(Dataset records)

--*--

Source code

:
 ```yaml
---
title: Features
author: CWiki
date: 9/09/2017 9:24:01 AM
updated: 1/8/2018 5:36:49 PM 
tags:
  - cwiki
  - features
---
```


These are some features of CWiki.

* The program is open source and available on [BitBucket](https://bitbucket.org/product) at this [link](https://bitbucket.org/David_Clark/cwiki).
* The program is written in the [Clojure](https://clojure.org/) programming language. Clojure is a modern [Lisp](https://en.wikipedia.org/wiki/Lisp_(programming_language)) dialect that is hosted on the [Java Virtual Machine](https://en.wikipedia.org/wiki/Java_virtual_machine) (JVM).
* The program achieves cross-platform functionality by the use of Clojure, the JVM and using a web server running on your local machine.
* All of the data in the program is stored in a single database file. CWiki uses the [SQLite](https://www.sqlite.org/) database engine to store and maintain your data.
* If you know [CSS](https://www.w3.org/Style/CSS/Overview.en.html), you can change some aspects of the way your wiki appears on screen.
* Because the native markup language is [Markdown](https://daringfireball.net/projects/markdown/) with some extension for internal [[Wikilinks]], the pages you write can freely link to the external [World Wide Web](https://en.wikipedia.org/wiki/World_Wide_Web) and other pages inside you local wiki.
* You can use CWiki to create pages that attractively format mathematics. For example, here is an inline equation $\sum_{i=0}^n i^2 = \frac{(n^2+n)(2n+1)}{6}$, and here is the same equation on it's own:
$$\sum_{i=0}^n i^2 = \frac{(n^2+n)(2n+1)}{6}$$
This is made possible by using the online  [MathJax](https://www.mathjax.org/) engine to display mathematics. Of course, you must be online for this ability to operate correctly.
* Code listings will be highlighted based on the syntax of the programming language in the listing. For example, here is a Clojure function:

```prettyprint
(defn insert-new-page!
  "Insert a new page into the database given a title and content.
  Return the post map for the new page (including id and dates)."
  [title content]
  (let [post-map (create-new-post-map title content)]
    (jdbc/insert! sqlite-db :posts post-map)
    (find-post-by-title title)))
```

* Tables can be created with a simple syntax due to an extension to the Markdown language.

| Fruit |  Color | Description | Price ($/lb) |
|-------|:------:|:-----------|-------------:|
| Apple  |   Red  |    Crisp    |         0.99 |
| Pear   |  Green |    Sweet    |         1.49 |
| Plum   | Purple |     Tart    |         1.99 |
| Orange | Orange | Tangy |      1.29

--*--

From the data above, reproduce word for word the lines running from the line with "your local machine." to the line with "maintain your data.", ends included.

Task output =
* The program achieves cross-platform functionality by the use of Clojure, the JVM and using a web server running on your local machine.
* All of the data in the program is stored in a single database file. CWiki uses the [SQLite](https://www.sqlite.org/) database engine to store and maintain your data.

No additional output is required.